▸ **Data**

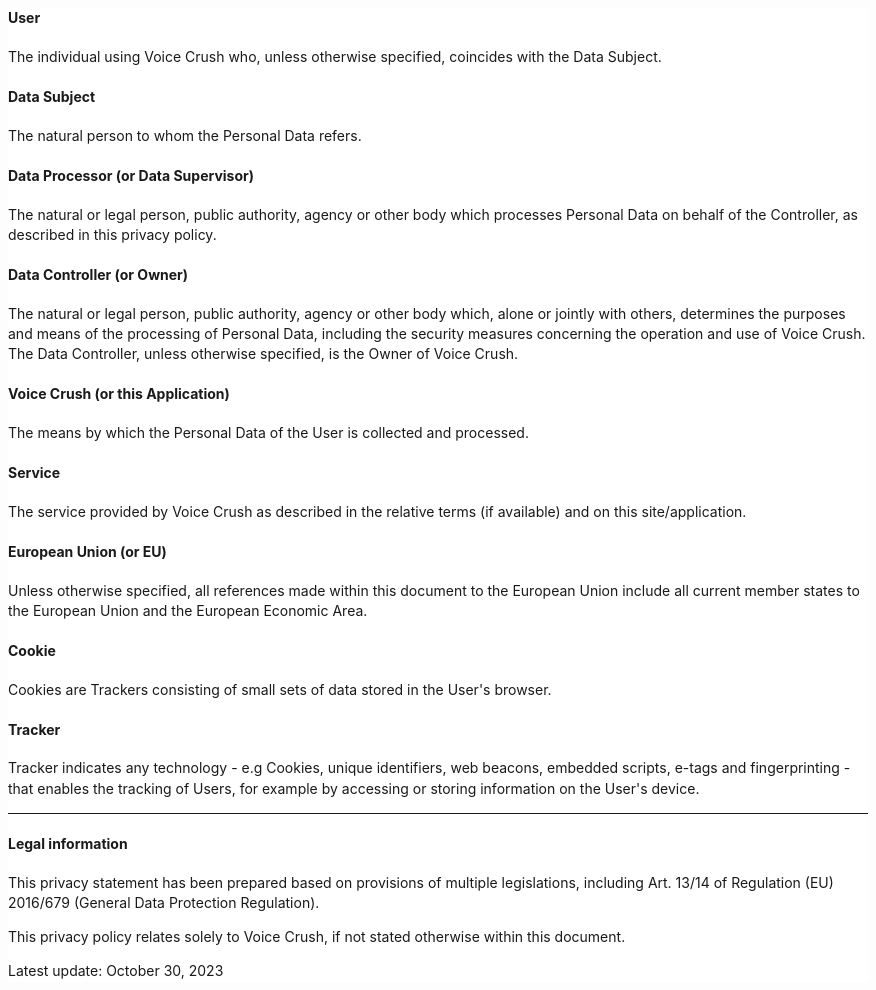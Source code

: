 #### User

The individual using Voice Crush who, unless otherwise specified, coincides
with the Data Subject.

#### Data Subject

The natural person to whom the Personal Data refers.

#### Data Processor (or Data Supervisor)

The natural or legal person, public authority, agency or other body
which processes Personal Data on behalf of the Controller, as described
in this privacy policy.

#### Data Controller (or Owner)

The natural or legal person, public authority, agency or other body
which, alone or jointly with others, determines the purposes and means
of the processing of Personal Data, including the security measures
concerning the operation and use of Voice Crush. The Data Controller,
unless otherwise specified, is the Owner of Voice Crush.

#### Voice Crush (or this Application)

The means by which the Personal Data of the User is collected and
processed.

#### Service

The service provided by Voice Crush as described in the relative terms (if
available) and on this site/application.

#### European Union (or EU)

Unless otherwise specified, all references made within this document to
the European Union include all current member states to the European
Union and the European Economic Area.

#### Cookie

Cookies are Trackers consisting of small sets of data stored in the
User\'s browser.

#### Tracker

Tracker indicates any technology - e.g Cookies, unique identifiers, web
beacons, embedded scripts, e-tags and fingerprinting - that enables the
tracking of Users, for example by accessing or storing information on
the User's device.

------------------------------------------------------------------------

#### Legal information

This privacy statement has been prepared based on provisions of multiple
legislations, including Art. 13/14 of Regulation (EU) 2016/679 (General
Data Protection Regulation).

This privacy policy relates solely to Voice Crush, if not stated otherwise
within this document.

Latest update: October 30, 2023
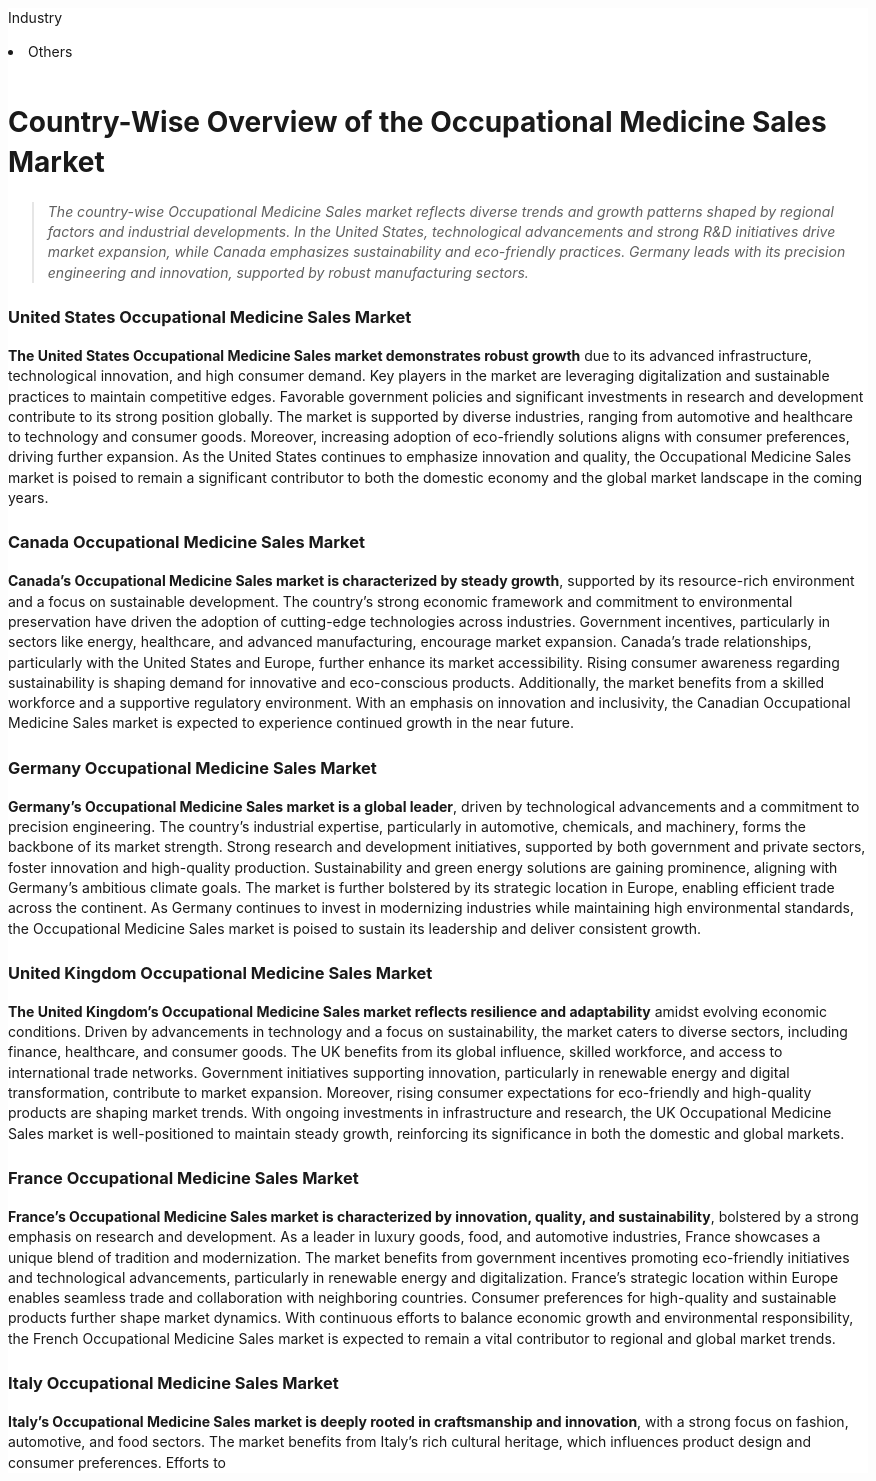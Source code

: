 Industry</li><li>Others</li></ul><h1><span class="">Country-Wise Overview of the Occupational Medicine Sales Market<br /></span></h1><blockquote><p><em><span class="">The country-wise Occupational Medicine Sales market reflects diverse trends and growth patterns shaped by regional factors and industrial developments. In the United States, technological advancements and strong R&amp;D initiatives drive market expansion, while Canada emphasizes sustainability and eco-friendly practices. Germany leads with its precision engineering and innovation, supported by robust manufacturing sectors.</span></em></p></blockquote><h3><strong>United States Occupational Medicine Sales Market</strong></h3><p><strong>The United States Occupational Medicine Sales market demonstrates robust growth</strong> due to its advanced infrastructure, technological innovation, and high consumer demand. Key players in the market are leveraging digitalization and sustainable practices to maintain competitive edges. Favorable government policies and significant investments in research and development contribute to its strong position globally. The market is supported by diverse industries, ranging from automotive and healthcare to technology and consumer goods. Moreover, increasing adoption of eco-friendly solutions aligns with consumer preferences, driving further expansion. As the United States continues to emphasize innovation and quality, the Occupational Medicine Sales market is poised to remain a significant contributor to both the domestic economy and the global market landscape in the coming years.</p><h3><strong>Canada Occupational Medicine Sales Market</strong></h3><p><strong>Canada&rsquo;s Occupational Medicine Sales market is characterized by steady growth</strong>, supported by its resource-rich environment and a focus on sustainable development. The country&rsquo;s strong economic framework and commitment to environmental preservation have driven the adoption of cutting-edge technologies across industries. Government incentives, particularly in sectors like energy, healthcare, and advanced manufacturing, encourage market expansion. Canada&rsquo;s trade relationships, particularly with the United States and Europe, further enhance its market accessibility. Rising consumer awareness regarding sustainability is shaping demand for innovative and eco-conscious products. Additionally, the market benefits from a skilled workforce and a supportive regulatory environment. With an emphasis on innovation and inclusivity, the Canadian Occupational Medicine Sales market is expected to experience continued growth in the near future.</p><h3><strong>Germany Occupational Medicine Sales Market</strong></h3><p><strong>Germany&rsquo;s Occupational Medicine Sales market is a global leader</strong>, driven by technological advancements and a commitment to precision engineering. The country&rsquo;s industrial expertise, particularly in automotive, chemicals, and machinery, forms the backbone of its market strength. Strong research and development initiatives, supported by both government and private sectors, foster innovation and high-quality production. Sustainability and green energy solutions are gaining prominence, aligning with Germany&rsquo;s ambitious climate goals. The market is further bolstered by its strategic location in Europe, enabling efficient trade across the continent. As Germany continues to invest in modernizing industries while maintaining high environmental standards, the Occupational Medicine Sales market is poised to sustain its leadership and deliver consistent growth.</p><h3><strong>United Kingdom Occupational Medicine Sales Market</strong></h3><p><strong>The United Kingdom&rsquo;s Occupational Medicine Sales market reflects resilience and adaptability</strong> amidst evolving economic conditions. Driven by advancements in technology and a focus on sustainability, the market caters to diverse sectors, including finance, healthcare, and consumer goods. The UK benefits from its global influence, skilled workforce, and access to international trade networks. Government initiatives supporting innovation, particularly in renewable energy and digital transformation, contribute to market expansion. Moreover, rising consumer expectations for eco-friendly and high-quality products are shaping market trends. With ongoing investments in infrastructure and research, the UK Occupational Medicine Sales market is well-positioned to maintain steady growth, reinforcing its significance in both the domestic and global markets.</p><h3><strong>France Occupational Medicine Sales Market</strong></h3><p><strong>France&rsquo;s Occupational Medicine Sales market is characterized by innovation, quality, and sustainability</strong>, bolstered by a strong emphasis on research and development. As a leader in luxury goods, food, and automotive industries, France showcases a unique blend of tradition and modernization. The market benefits from government incentives promoting eco-friendly initiatives and technological advancements, particularly in renewable energy and digitalization. France&rsquo;s strategic location within Europe enables seamless trade and collaboration with neighboring countries. Consumer preferences for high-quality and sustainable products further shape market dynamics. With continuous efforts to balance economic growth and environmental responsibility, the French Occupational Medicine Sales market is expected to remain a vital contributor to regional and global market trends.</p><h3><strong>Italy Occupational Medicine Sales Market</strong></h3><p><strong>Italy&rsquo;s Occupational Medicine Sales market is deeply rooted in craftsmanship and innovation</strong>, with a strong focus on fashion, automotive, and food sectors. The market benefits from Italy&rsquo;s rich cultural heritage, which influences product design and consumer preferences. Efforts to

▸ **Prompt**
For this task, copy every line of the material in which "Cookies" appears.

▸ **Task solution**
Cookies are Trackers consisting of small sets of data stored in the
Tracker indicates any technology - e.g Cookies, unique identifiers, web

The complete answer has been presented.